### EXERCISE DIRECTIONS
When you reach the line containing "This ELK server" in the data below, begin returning lines exactly as written, and stop once the line containing "### Using the Playbook" has been returned.

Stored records
========================================================================

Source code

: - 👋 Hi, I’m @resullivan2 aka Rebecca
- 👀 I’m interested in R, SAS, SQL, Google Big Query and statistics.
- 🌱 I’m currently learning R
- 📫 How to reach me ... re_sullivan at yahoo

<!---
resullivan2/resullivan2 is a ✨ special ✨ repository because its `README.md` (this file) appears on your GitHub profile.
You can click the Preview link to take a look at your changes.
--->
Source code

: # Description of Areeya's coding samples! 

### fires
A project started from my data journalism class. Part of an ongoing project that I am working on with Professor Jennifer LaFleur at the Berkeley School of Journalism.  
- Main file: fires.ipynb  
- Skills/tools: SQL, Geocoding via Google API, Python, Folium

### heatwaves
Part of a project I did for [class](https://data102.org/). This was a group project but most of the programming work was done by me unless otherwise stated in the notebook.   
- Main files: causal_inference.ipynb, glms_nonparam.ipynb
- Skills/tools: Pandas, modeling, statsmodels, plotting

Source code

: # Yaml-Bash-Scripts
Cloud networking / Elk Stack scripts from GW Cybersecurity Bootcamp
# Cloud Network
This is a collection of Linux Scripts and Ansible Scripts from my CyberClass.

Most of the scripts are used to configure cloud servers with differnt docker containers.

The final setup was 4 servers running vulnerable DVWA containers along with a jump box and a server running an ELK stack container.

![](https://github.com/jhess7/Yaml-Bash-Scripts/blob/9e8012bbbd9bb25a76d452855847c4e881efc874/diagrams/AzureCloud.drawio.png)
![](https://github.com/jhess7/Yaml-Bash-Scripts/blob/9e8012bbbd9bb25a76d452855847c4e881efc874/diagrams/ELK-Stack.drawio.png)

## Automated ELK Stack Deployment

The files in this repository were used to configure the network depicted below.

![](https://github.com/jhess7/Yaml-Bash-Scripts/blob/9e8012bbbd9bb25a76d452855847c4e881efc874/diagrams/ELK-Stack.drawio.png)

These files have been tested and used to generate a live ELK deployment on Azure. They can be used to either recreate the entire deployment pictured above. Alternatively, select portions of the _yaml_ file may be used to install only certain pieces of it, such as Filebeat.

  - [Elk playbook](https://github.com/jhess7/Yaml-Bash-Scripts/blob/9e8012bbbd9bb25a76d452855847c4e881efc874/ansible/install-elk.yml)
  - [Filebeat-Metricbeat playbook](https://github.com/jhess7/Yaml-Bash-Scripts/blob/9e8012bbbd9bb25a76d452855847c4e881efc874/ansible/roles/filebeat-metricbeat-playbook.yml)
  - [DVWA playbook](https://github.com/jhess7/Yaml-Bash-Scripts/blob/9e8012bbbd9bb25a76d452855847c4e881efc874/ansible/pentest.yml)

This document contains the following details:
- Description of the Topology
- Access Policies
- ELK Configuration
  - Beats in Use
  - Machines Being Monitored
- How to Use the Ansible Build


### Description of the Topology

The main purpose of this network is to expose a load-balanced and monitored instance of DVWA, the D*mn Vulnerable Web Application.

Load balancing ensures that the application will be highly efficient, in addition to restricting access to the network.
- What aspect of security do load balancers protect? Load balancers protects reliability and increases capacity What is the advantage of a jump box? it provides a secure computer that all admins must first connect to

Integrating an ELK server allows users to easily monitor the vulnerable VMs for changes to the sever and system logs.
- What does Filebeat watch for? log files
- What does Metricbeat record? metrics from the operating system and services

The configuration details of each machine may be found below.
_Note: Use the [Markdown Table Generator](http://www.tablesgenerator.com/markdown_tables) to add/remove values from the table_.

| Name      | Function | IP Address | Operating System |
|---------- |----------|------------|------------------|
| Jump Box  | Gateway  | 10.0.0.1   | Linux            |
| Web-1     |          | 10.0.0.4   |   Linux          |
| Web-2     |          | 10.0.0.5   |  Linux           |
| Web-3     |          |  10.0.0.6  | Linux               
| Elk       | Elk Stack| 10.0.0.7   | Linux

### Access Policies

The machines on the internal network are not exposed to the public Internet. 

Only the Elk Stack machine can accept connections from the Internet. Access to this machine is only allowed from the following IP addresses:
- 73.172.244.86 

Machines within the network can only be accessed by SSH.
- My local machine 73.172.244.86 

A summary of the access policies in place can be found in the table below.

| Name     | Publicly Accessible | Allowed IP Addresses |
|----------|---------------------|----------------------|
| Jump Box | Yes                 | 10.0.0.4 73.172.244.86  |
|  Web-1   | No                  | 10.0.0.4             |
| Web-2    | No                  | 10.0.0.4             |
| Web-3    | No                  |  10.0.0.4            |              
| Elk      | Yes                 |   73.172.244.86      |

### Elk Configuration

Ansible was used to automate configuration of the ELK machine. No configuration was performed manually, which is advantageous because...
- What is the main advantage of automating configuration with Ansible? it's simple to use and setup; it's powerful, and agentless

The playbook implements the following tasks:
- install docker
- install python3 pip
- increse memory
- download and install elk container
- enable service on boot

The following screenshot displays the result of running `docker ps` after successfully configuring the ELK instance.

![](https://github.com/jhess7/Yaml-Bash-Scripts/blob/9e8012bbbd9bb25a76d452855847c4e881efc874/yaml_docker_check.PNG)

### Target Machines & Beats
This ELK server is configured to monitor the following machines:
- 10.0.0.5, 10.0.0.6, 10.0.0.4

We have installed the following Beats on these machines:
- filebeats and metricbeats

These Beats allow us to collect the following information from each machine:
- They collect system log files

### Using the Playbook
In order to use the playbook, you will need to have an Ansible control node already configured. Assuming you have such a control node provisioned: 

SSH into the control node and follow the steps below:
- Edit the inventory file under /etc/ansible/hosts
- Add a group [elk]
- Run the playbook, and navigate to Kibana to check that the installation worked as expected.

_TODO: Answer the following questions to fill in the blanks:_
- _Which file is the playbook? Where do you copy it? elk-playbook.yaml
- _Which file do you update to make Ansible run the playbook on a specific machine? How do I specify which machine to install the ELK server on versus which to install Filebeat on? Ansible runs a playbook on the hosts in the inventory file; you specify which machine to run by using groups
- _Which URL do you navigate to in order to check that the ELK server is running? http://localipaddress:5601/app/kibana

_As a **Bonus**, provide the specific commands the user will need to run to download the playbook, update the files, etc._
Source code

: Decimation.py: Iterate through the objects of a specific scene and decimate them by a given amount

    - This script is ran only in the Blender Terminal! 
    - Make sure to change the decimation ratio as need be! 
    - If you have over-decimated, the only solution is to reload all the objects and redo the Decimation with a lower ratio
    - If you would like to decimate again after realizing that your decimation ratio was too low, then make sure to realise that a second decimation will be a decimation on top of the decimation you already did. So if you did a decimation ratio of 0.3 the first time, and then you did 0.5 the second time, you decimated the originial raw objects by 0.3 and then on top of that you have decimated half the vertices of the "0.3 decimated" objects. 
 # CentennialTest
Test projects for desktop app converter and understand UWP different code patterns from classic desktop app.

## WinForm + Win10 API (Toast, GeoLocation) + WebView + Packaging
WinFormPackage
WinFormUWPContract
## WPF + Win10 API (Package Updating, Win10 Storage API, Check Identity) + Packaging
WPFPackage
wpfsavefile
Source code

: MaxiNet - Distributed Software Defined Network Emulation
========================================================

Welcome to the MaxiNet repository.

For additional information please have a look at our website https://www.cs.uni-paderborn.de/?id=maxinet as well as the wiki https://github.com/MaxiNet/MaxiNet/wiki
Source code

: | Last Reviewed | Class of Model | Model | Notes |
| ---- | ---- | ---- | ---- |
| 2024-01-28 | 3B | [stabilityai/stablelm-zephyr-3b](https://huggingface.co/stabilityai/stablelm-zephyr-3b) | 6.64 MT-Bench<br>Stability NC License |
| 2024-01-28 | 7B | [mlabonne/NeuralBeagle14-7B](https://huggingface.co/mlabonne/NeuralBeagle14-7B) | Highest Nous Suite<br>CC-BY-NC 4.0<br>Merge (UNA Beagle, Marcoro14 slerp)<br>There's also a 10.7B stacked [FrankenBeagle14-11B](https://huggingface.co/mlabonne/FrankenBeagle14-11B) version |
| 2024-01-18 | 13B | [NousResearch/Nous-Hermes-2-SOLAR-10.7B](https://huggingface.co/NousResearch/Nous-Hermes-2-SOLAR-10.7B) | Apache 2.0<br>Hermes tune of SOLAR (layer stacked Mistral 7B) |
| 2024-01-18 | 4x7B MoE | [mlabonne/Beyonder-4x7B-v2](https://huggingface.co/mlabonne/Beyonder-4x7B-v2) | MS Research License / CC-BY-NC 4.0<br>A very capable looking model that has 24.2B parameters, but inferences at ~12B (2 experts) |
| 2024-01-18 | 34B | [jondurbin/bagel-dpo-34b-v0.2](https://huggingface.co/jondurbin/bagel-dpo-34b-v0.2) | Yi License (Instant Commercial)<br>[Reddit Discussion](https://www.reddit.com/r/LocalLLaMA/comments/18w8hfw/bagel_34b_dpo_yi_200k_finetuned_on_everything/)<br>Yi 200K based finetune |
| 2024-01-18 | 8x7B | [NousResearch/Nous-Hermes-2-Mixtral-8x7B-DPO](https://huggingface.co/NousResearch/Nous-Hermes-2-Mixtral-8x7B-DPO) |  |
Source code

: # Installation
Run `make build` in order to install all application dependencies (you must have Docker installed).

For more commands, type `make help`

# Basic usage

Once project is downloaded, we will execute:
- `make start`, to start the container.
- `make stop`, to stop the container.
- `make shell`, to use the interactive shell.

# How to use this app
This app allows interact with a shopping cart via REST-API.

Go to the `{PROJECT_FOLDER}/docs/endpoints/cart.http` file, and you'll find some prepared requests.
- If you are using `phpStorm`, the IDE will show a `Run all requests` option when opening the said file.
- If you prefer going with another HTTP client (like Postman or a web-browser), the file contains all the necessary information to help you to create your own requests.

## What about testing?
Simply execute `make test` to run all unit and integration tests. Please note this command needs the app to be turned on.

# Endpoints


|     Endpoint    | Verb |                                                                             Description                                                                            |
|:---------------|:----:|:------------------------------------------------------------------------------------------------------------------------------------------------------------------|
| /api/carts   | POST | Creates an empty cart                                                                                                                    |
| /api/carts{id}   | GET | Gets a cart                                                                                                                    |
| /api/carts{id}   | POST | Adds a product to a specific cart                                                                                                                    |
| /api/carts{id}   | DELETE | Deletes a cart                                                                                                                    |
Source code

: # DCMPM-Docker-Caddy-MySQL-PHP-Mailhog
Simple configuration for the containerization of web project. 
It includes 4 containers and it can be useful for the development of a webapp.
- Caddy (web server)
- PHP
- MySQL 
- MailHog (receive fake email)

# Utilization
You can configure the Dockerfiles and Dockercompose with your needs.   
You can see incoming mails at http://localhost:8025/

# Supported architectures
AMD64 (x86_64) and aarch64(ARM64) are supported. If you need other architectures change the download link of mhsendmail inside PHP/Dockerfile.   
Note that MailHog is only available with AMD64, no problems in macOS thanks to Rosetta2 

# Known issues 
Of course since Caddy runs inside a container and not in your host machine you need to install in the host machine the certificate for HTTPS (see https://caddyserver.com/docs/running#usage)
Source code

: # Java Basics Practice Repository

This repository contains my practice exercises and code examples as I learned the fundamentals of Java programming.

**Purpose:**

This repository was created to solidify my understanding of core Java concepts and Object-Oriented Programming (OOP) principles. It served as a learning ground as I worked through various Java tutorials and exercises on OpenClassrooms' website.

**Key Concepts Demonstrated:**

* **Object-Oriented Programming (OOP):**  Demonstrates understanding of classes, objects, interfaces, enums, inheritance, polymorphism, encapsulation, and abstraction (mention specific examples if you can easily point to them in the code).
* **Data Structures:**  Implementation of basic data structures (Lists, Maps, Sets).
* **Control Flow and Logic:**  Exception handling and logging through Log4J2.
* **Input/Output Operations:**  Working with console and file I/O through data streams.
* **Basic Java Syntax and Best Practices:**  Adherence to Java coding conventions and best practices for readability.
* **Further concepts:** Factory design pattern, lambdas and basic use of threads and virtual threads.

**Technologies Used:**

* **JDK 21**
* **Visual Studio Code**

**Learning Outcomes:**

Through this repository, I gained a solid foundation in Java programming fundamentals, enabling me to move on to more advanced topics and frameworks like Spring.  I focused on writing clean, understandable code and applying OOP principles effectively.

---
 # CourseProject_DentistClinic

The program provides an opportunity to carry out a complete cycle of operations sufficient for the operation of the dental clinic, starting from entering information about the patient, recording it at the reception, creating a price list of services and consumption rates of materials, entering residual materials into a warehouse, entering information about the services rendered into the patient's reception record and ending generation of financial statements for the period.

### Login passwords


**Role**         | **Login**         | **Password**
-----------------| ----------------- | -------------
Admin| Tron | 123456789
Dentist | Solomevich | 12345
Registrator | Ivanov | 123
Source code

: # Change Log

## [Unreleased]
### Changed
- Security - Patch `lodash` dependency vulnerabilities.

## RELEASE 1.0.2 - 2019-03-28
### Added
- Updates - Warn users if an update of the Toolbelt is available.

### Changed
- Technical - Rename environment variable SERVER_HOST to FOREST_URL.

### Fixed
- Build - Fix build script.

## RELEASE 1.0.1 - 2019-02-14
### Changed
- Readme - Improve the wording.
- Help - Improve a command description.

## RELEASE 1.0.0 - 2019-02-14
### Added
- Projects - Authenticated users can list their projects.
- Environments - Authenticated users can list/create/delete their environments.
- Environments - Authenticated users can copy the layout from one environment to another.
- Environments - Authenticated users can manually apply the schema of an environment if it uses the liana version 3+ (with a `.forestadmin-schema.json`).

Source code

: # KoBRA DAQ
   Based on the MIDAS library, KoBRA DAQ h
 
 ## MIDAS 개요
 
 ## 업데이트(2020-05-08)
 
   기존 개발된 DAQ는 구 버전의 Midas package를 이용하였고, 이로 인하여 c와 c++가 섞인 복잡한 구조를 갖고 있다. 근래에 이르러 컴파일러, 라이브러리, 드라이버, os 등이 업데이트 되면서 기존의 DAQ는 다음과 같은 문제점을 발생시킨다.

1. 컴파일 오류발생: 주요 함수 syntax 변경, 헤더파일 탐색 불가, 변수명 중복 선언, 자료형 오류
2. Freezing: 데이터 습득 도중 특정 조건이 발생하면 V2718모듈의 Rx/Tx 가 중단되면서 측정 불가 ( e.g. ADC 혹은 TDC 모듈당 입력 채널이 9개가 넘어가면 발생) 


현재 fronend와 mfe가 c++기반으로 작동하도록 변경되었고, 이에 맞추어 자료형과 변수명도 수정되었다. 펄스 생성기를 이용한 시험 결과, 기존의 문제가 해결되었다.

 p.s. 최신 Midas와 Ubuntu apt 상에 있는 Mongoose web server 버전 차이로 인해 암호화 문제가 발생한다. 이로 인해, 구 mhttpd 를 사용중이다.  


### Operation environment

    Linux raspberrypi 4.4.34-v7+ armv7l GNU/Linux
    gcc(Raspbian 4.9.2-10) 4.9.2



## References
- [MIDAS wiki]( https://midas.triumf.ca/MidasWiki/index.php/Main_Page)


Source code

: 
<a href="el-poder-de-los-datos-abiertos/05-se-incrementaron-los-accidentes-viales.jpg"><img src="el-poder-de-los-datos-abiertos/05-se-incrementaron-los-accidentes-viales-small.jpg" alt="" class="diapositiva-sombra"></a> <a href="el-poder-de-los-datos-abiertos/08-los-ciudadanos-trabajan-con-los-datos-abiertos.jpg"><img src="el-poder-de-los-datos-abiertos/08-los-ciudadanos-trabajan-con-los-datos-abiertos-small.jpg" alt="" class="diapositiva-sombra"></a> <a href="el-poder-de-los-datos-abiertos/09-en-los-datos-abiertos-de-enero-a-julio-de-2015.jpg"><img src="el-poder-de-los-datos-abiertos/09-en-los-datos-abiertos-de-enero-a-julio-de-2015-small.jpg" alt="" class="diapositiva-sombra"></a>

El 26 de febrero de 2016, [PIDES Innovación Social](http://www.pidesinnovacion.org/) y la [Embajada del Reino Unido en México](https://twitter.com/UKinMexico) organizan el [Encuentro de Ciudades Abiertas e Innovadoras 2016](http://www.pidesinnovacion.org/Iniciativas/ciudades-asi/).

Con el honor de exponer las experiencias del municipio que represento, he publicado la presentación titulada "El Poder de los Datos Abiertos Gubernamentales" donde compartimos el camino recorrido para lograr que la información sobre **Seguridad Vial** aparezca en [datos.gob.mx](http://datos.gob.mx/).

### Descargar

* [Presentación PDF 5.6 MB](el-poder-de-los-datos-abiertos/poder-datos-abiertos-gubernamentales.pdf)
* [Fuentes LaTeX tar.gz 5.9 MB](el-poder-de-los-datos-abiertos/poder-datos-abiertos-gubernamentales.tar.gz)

========================================================================

### ANSWER TO THE EXERCISE
This ELK server is configured to monitor the following machines:
- 10.0.0.5, 10.0.0.6, 10.0.0.4

We have installed the following Beats on these machines:
- filebeats and metricbeats

These Beats allow us to collect the following information from each machine:
- They collect system log files

### Using the Playbook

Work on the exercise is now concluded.